Novas Histórias do Tempo da Velha Escola (DCCCXLVIII)

Sermonde, 15 de abril de 2042

Não me recordo de vos ter contado um episódio exemplar entre os mais exemplares, a estória breve de uma visita a uma escola agrícola. Após uma calorosa recepção, foi-me apresentado o aluno que iria acompanhar-me na visita.

“Ó cento e vinte e quatro, vem cá!”

E lá fui com o “124” até ao estábulo das vacas leiteiras.

“Esta, aqui, é a Joana. Aquela, ali, a que está a ser ordenhada é a Flora”.

As vacas tinham nome. Os alunos eram números. E, quando perguntei como se chamava, o “124”, ele achou estranho. Nunca alguém lhe tinha perguntado o nome próprio.

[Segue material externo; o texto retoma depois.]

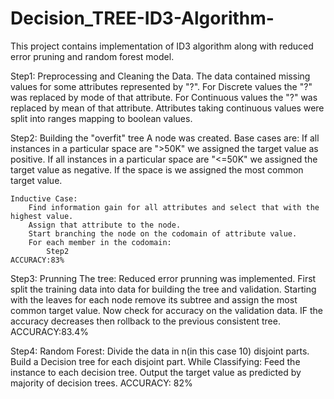# Decision_TREE-ID3-Algorithm-
This project contains implementation of  ID3 algorithm along with reduced error pruning and random forest model.


Step1:
	Preprocessing and Cleaning the Data.
	The data contained missing values for some attributes represented by "?".
	For Discrete values the "?" was replaced by mode of that attribute.
	For Continuous values the "?" was replaced by mean of that attribute.
	Attributes taking continuous values were split into ranges mapping to boolean values. 

Step2:
	Building the "overfit" tree
	A node was created.
	Base cases are:
		If all instances in a particular space are ">50K" we assigned the target value as positive.
		If all instances in a particular space are "<=50K" we assigned the target value as negative.
		If the space is we assigned the most common target value.

	Inductive Case:
		Find information gain for all attributes and select that with the highest value.
		Assign that attribute to the node.
		Start branching the node on the codomain of attribute value.
		For each member in the codomain:
			Step2
	ACCURACY:83%

Step3:
	Prunning The tree:
	Reduced error prunning was implemented.
	First split the training  data into data for building the tree and validation.
	Starting with the leaves for each node remove its subtree and assign the most common 
	target value.
	Now check for accuracy on the validation data.
	IF the accuracy decreases then rollback to the previous consistent tree.
	ACCURACY:83.4%

Step4:
	Random Forest:
	Divide the data in n(in this case 10) disjoint parts.
	Build a Decision tree for each disjoint part.
	While Classifying:
		Feed the instance to each decision tree.
		Output the target value as predicted by majority of decision trees.
	ACCURACY: 82%
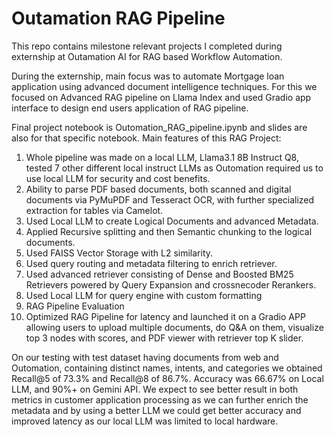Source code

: # Outamation RAG Pipeline

This repo contains milestone relevant projects I completed during externship at Outamation AI for RAG based Workflow Automation.

During the externship, main focus was to automate Mortgage loan application using advanced document intelligence techniques. For this we focused on Advanced RAG pipeline on Llama Index and used Gradio app interface to design end users application of RAG pipeline. 

Final project notebook is Outomation_RAG_pipeline.ipynb and slides are also for that specific notebook. Main features of this RAG Project:
1. Whole pipeline was made on a local LLM, Llama3.1 8B Instruct Q8, tested 7 other different local instruct LLMs as Outomation required us to use local LLM for security and cost benefits.
2. Ability to parse PDF based documents, both scanned and digital documents via PyMuPDF and Tesseract OCR, with further specialized extraction for tables via Camelot.
3. Used Local LLM to create Logical Documents and advanced Metadata.
4. Applied Recursive splitting and then Semantic chunking to the logical documents.
5. Used FAISS Vector Storage with L2 similarity.
6. Used query routing and metadata filtering to enrich retriever.
7. Used advanced retriever consisting of Dense and Boosted BM25 Retrievers powered by Query Expansion and crossnecoder Rerankers.
8. Used Local LLM for query engine with custom formatting
9. RAG Pipeline Evaluation
10. Optimized RAG Pipeline for latency and launched it on a Gradio APP allowing users to upload multiple documents, do Q&A on them, visualize top 3 nodes with scores, and PDF viewer with retriever top K slider.

On our testing with test dataset having documents from web and Outomation, containing distinct names, intents, and categories we obtained Recall@5 of 73.3% and Recall@8 of 86.7%. Accuracy was 66.67% on Local LLM, and 90%+ on Gemini API. We expect to see better result in both metrics in customer application processing as we can further enrich the metadata and by using a better LLM we could get better accuracy and improved latency as our local LLM was limited to local hardware.
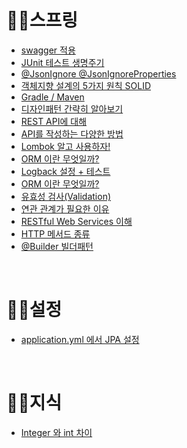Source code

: # 👨‍💻스프링
* [swagger 적용](https://josteady.tistory.com/642?category=1028669)
* [JUnit 테스트 생명주기](https://josteady.tistory.com/644?category=1028669)
* [@JsonIgnore @JsonIgnoreProperties](https://josteady.tistory.com/476?category=1028669)
* [객체지향 설계의 5가지 원칙 SOLID](https://josteady.tistory.com/653)
* [Gradle / Maven](https://josteady.tistory.com/654)
* [디자인패턴 간략히 알아보기](https://josteady.tistory.com/655)
* [REST API에 대해](https://josteady.tistory.com/656)
* [API를 작성하는 다양한 방법](https://josteady.tistory.com/662)
* [Lombok 알고 사용하자!](https://josteady.tistory.com/663)
* [ORM 이란 무엇일까?](https://josteady.tistory.com/664)
* [Logback 설정 + 테스트](https://josteady.tistory.com/682)
* [ORM 이란 무엇일까?](https://josteady.tistory.com/664)
* [유효성 검사(Validation)](https://josteady.tistory.com/683)
* [연관 관계가 필요한 이유](https://josteady.tistory.com/684)
* [RESTful Web Services 이해](https://josteady.tistory.com/698)
* [HTTP 메서드 종류](https://josteady.tistory.com/699)
* [@Builder 빌더패턴](https://josteady.tistory.com/700)




<br>

# 👨‍💻설정
* [application.yml 에서 JPA 설정](https://josteady.tistory.com/643?category=1028669)

<br>

# 👨‍💻지식
* [Integer 와 int 차이](https://josteady.tistory.com/703)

Se, como dizia o povo, era preciso “chamar as vacas pelos nomes”, volvidos uns quarenta anos, quis “colocar os pontos nos is”. Todo mundo, toda a gente usava palavras e expressões inadequadas, para designar objetos e fenômenos do campo educacional. Usava-se e abusava-se, por exemplo, da expressão “comunidade de aprendizagem”. E se dizia haver algo assim, algures.

Com origem no latim “communitas”, comunidade traduzia o ato de muitos, formando uma unidade. Em 1887, Tonnies incluiu no discurso científico conceitos como o do dualismo “sociedade” (Gemeinschaft) – “comunidade” (Gessellschaft), reagindo contra a concepção mecanicista de sociedade, então predominante. Fazia corresponder ao conceito de sociedade uma vontade refletida, com origem no arbítrio dos seus membros, enquanto comunidade corresponderia a uma vontade que ele reputava como essencial ou orgânica, um tipo de associação baseada em imperativos profundos do ser.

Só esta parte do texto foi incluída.